* [Brief]: Look below for the line containing "separating $\theta$ from" and the line containing "Successfully Completed AHTR", then set down both and every line between them exactly, without pictures.

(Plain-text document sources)
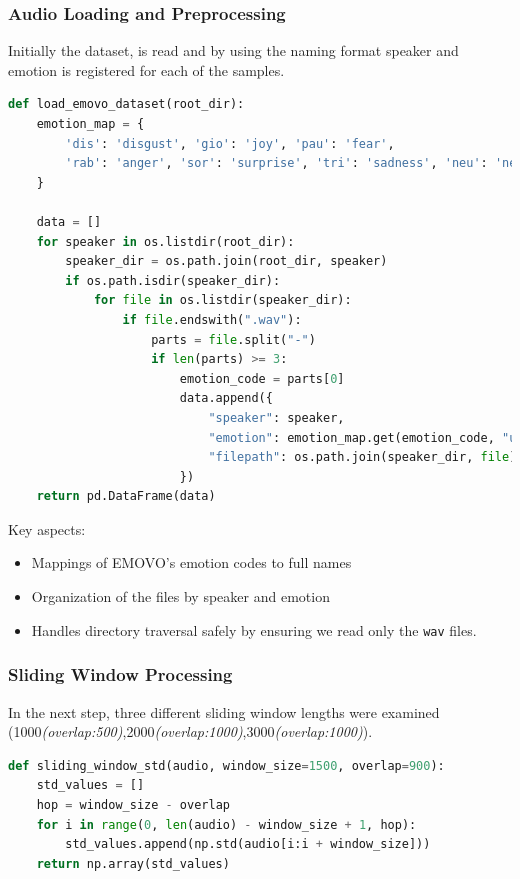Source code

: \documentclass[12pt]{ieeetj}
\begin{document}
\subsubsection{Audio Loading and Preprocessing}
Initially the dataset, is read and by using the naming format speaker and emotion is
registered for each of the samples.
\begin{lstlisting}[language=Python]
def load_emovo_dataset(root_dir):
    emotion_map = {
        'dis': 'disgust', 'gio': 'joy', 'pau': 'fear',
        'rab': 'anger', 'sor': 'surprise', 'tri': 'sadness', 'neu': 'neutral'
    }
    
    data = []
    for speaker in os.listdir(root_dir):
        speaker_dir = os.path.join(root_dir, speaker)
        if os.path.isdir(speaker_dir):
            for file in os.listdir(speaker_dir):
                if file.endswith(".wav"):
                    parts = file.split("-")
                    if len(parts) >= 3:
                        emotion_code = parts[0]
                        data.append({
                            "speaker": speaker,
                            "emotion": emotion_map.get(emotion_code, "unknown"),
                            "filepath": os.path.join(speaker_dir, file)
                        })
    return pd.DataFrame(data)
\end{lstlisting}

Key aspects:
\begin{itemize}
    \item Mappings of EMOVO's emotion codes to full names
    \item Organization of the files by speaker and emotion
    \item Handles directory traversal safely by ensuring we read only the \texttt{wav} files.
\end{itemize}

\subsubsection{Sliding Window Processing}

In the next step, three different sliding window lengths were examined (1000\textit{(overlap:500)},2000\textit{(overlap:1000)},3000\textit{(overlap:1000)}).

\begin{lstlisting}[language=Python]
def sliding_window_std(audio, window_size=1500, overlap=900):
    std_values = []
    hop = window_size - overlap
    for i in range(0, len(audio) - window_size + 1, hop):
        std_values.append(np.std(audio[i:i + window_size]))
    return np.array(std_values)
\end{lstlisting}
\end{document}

* * *

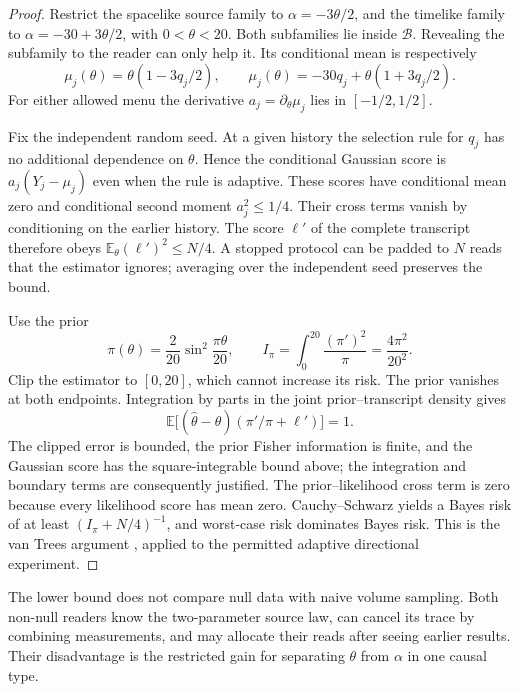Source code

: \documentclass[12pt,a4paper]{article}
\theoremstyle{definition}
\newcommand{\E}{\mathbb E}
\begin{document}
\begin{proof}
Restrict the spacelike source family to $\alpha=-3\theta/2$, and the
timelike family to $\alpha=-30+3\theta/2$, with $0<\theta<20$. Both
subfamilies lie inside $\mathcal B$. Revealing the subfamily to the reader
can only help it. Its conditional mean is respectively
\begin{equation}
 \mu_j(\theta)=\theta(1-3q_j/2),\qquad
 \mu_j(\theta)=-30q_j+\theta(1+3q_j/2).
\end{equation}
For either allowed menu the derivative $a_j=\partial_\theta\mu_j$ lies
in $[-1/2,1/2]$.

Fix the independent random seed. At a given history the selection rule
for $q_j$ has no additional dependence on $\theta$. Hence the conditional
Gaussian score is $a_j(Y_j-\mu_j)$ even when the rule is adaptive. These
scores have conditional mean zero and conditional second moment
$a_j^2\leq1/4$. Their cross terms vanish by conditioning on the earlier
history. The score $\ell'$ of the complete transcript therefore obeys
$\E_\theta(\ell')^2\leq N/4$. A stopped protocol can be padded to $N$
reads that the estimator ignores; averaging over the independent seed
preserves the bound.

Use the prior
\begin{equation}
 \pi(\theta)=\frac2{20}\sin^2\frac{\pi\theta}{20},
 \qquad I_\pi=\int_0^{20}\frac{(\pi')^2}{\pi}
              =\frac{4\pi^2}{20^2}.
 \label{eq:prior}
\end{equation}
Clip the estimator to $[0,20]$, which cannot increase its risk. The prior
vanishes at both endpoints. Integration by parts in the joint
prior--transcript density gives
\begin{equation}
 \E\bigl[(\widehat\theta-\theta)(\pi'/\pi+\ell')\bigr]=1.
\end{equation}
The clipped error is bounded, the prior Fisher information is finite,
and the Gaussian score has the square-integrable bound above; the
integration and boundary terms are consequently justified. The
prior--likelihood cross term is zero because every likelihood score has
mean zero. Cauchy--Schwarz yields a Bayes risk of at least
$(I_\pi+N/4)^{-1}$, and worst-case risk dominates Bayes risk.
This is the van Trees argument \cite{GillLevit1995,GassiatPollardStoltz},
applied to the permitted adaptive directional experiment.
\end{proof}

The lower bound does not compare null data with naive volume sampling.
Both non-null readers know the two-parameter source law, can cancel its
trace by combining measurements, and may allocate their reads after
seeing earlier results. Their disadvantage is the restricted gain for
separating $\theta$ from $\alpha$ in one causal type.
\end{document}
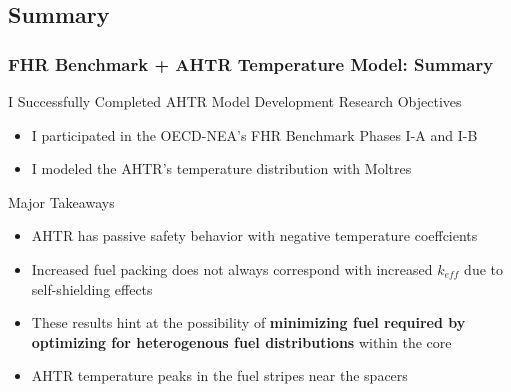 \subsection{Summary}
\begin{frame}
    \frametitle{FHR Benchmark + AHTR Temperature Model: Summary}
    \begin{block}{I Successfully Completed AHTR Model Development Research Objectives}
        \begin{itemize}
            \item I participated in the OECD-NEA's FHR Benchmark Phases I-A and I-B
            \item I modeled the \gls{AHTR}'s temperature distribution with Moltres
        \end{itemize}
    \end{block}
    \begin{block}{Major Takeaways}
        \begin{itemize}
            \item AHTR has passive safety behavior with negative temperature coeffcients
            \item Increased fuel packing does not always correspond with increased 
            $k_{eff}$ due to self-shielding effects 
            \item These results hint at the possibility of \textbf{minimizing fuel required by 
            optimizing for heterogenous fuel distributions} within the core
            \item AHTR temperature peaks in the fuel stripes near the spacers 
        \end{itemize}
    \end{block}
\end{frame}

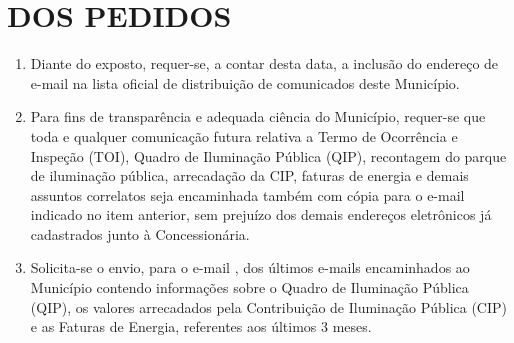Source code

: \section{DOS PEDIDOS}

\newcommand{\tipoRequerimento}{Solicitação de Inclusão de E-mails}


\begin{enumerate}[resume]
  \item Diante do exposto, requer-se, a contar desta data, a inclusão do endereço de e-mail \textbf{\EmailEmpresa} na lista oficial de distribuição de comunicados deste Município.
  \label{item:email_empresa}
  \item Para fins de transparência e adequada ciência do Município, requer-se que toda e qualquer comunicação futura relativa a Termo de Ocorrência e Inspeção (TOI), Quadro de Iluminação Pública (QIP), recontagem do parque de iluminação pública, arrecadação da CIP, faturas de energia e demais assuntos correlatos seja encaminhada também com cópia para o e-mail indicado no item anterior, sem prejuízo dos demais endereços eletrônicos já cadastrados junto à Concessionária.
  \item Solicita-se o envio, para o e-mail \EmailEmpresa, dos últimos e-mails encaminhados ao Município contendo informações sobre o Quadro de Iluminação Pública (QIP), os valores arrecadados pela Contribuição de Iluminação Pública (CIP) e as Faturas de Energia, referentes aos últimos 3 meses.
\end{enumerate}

* [Finished exercise]:
separating $\theta$ from $\alpha$ in one causal type.
\end{document}
 \subsection{Summary}
\begin{frame}
    \frametitle{FHR Benchmark + AHTR Temperature Model: Summary}
    \begin{block}{I Successfully Completed AHTR Model Development Research Objectives}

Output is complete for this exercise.